■ Your instructions
Your answer should be each line of the entries that contains the word "banded", copied in full.
#### Material for the task ####
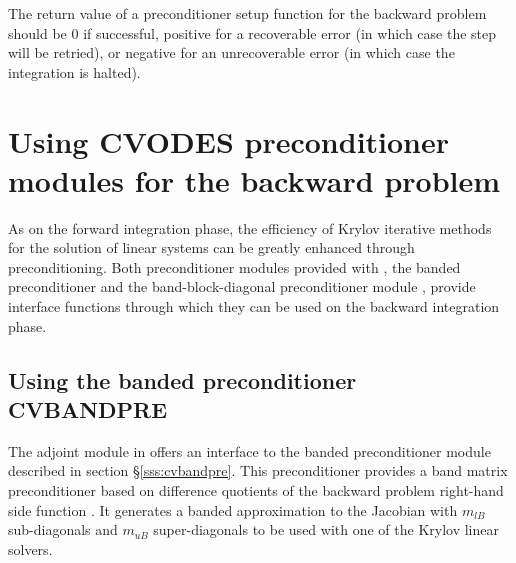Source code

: {
  The return value of a preconditioner setup function for the backward
  problem should be $0$ if successful, 
  positive for a recoverable error (in which case the step will be retried),     
  or negative for an unrecoverable error (in which case the integration is halted).
}
{}


\section{Using CVODES preconditioner modules for the backward problem}

As on the forward integration phase, the efficiency of Krylov iterative methods 
for the solution of linear systems can be greatly enhanced through preconditioning.
Both preconditioner modules provided with {\sundials}, the banded
preconditioner {\cvbandpre} and the band-block-diagonal preconditioner module {\cvbbdpre},
provide interface functions through which they can be used on the backward integration phase.


\subsection{Using the banded preconditioner CVBANDPRE}

The adjoint module in {\cvodes} offers an interface to the banded 
preconditioner module {\cvbandpre} described in section \S\ref{sss:cvbandpre}.
This preconditioner provides a band matrix preconditioner based on difference
quotients of the backward problem right-hand side function . It generates
a banded approximation to the Jacobian with $m_{lB}$ sub-diagonals and $m_{uB}$
super-diagonals to be used with one of the Krylov linear solvers.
####
■ Finished exercise
Both preconditioner modules provided with {\sundials}, the banded
\subsection{Using the banded preconditioner CVBANDPRE}
The adjoint module in {\cvodes} offers an interface to the banded 
a banded approximation to the Jacobian with $m_{lB}$ sub-diagonals and $m_{uB}$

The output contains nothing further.